### ACTIVITY
Look below for lines that hold the string "expected" and copy each one.

Stored data
•••••

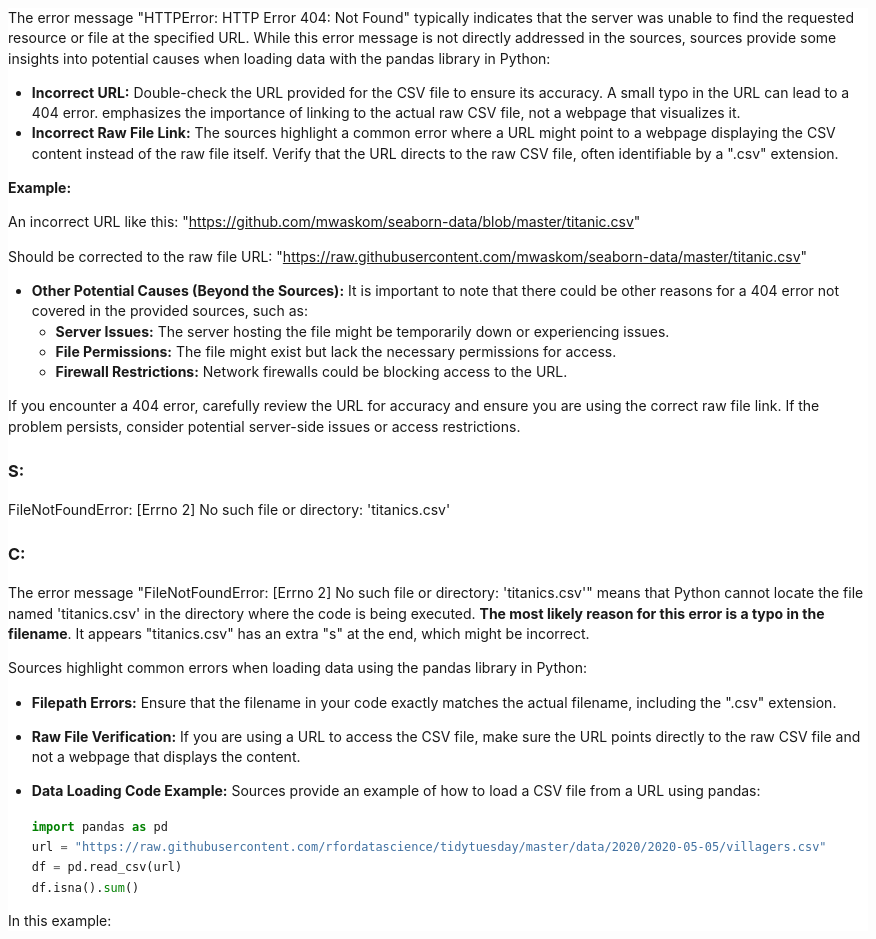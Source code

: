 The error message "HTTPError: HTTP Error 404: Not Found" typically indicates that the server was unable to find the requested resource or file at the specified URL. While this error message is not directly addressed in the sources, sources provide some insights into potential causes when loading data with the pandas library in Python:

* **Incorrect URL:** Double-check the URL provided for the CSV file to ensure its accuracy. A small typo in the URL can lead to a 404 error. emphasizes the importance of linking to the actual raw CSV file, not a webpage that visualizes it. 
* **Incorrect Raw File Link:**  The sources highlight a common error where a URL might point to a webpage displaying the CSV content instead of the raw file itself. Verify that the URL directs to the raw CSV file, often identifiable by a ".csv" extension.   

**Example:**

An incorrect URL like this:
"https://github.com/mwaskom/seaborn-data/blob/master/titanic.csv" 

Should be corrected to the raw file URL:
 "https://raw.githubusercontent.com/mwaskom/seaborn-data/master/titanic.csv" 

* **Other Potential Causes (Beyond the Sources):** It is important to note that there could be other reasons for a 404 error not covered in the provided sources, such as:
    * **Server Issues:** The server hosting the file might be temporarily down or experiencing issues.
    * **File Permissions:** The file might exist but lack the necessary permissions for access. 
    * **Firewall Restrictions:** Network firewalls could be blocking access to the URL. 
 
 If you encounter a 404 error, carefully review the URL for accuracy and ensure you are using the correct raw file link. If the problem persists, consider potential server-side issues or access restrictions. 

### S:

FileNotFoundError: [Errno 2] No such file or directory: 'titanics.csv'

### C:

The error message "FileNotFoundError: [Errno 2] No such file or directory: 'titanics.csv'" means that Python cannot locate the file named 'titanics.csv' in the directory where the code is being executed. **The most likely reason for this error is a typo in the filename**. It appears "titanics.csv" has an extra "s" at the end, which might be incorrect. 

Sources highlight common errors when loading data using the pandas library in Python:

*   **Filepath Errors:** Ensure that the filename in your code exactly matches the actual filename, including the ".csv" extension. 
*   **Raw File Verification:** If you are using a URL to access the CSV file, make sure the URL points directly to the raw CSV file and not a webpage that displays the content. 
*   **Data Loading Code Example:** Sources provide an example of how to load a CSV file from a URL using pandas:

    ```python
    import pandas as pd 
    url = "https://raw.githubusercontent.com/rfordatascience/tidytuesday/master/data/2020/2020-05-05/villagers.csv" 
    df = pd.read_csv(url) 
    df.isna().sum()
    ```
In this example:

•••••

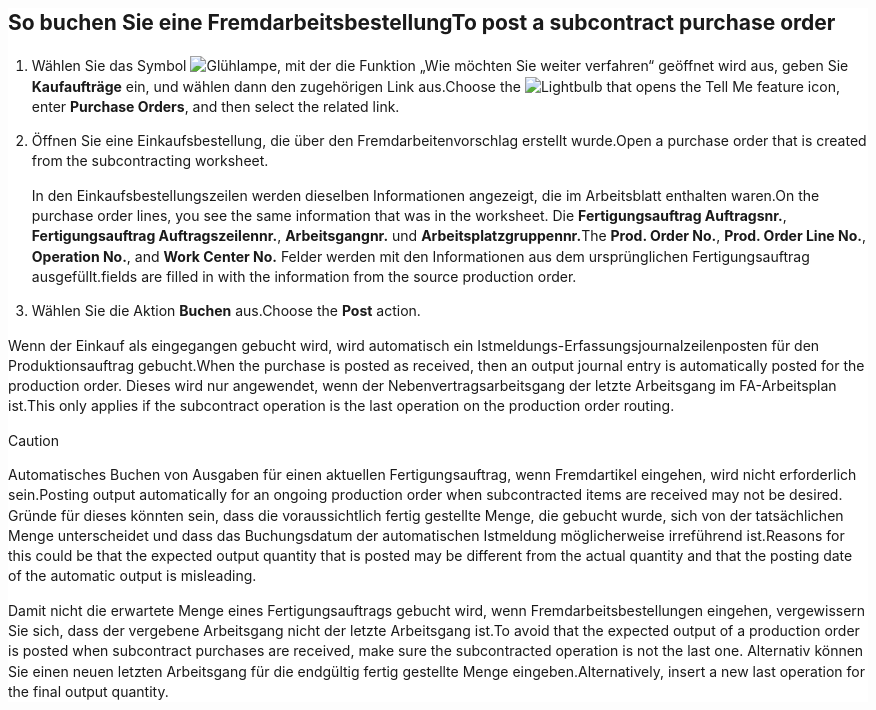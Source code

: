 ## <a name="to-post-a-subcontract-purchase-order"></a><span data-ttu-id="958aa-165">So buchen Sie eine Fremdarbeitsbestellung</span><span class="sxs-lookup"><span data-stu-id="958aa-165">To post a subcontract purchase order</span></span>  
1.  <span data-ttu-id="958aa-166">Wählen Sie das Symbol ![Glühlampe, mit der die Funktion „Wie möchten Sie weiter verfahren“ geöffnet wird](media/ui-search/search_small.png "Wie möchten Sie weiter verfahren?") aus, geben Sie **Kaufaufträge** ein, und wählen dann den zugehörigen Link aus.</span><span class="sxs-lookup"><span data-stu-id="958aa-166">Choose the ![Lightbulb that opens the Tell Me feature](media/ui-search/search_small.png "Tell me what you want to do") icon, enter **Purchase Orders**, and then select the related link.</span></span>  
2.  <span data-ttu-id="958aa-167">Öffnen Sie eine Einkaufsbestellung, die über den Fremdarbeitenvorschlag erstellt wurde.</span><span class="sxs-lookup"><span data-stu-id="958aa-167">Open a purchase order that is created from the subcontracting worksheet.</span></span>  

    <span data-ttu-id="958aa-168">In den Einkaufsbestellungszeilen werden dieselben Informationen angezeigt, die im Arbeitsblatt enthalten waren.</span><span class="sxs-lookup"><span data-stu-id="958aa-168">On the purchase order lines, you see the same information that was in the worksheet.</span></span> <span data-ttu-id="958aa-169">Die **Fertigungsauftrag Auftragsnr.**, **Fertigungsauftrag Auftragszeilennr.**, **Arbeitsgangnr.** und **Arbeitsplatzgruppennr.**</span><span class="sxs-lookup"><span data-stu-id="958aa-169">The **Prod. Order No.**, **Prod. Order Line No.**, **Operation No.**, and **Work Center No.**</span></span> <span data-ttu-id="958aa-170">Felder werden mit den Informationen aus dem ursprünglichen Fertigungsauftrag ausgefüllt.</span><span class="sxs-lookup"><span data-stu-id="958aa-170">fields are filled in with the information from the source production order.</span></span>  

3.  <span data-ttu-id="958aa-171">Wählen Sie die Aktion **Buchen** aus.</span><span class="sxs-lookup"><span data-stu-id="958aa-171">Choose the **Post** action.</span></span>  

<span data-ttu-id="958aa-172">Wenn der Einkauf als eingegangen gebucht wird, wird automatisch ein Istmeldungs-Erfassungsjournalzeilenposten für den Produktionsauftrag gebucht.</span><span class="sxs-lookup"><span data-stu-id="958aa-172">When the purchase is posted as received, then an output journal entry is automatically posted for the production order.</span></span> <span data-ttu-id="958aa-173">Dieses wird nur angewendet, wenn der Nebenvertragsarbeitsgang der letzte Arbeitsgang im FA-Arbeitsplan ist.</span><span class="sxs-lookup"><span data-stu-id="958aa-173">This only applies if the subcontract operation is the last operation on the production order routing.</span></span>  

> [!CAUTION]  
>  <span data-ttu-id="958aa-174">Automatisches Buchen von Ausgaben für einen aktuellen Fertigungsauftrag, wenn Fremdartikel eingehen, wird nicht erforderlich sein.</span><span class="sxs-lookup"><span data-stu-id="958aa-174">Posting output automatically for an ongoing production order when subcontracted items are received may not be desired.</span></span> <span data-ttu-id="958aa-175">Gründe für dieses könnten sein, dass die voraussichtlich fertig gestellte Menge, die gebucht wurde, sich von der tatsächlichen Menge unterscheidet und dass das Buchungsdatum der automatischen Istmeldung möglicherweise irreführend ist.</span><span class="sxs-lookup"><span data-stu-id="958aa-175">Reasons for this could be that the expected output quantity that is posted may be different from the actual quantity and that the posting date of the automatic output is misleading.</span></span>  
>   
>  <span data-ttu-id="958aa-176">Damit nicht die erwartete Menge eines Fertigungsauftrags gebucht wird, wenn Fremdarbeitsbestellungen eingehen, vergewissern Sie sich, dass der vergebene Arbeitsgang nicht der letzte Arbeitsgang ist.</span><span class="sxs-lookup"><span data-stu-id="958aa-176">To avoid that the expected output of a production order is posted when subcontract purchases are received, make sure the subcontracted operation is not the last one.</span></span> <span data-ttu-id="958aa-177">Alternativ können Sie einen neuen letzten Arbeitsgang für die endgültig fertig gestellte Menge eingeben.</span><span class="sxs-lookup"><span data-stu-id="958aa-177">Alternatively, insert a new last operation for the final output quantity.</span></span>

•••••

### ANSWER AREA
>  <span data-ttu-id="958aa-174">Automatisches Buchen von Ausgaben für einen aktuellen Fertigungsauftrag, wenn Fremdartikel eingehen, wird nicht erforderlich sein.</span><span class="sxs-lookup"><span data-stu-id="958aa-174">Posting output automatically for an ongoing production order when subcontracted items are received may not be desired.</span></span> <span data-ttu-id="958aa-175">Gründe für dieses könnten sein, dass die voraussichtlich fertig gestellte Menge, die gebucht wurde, sich von der tatsächlichen Menge unterscheidet und dass das Buchungsdatum der automatischen Istmeldung möglicherweise irreführend ist.</span><span class="sxs-lookup"><span data-stu-id="958aa-175">Reasons for this could be that the expected output quantity that is posted may be different from the actual quantity and that the posting date of the automatic output is misleading.</span></span>  
>  <span data-ttu-id="958aa-176">Damit nicht die erwartete Menge eines Fertigungsauftrags gebucht wird, wenn Fremdarbeitsbestellungen eingehen, vergewissern Sie sich, dass der vergebene Arbeitsgang nicht der letzte Arbeitsgang ist.</span><span class="sxs-lookup"><span data-stu-id="958aa-176">To avoid that the expected output of a production order is posted when subcontract purchases are received, make sure the subcontracted operation is not the last one.</span></span> <span data-ttu-id="958aa-177">Alternativ können Sie einen neuen letzten Arbeitsgang für die endgültig fertig gestellte Menge eingeben.</span><span class="sxs-lookup"><span data-stu-id="958aa-177">Alternatively, insert a new last operation for the final output quantity.</span></span>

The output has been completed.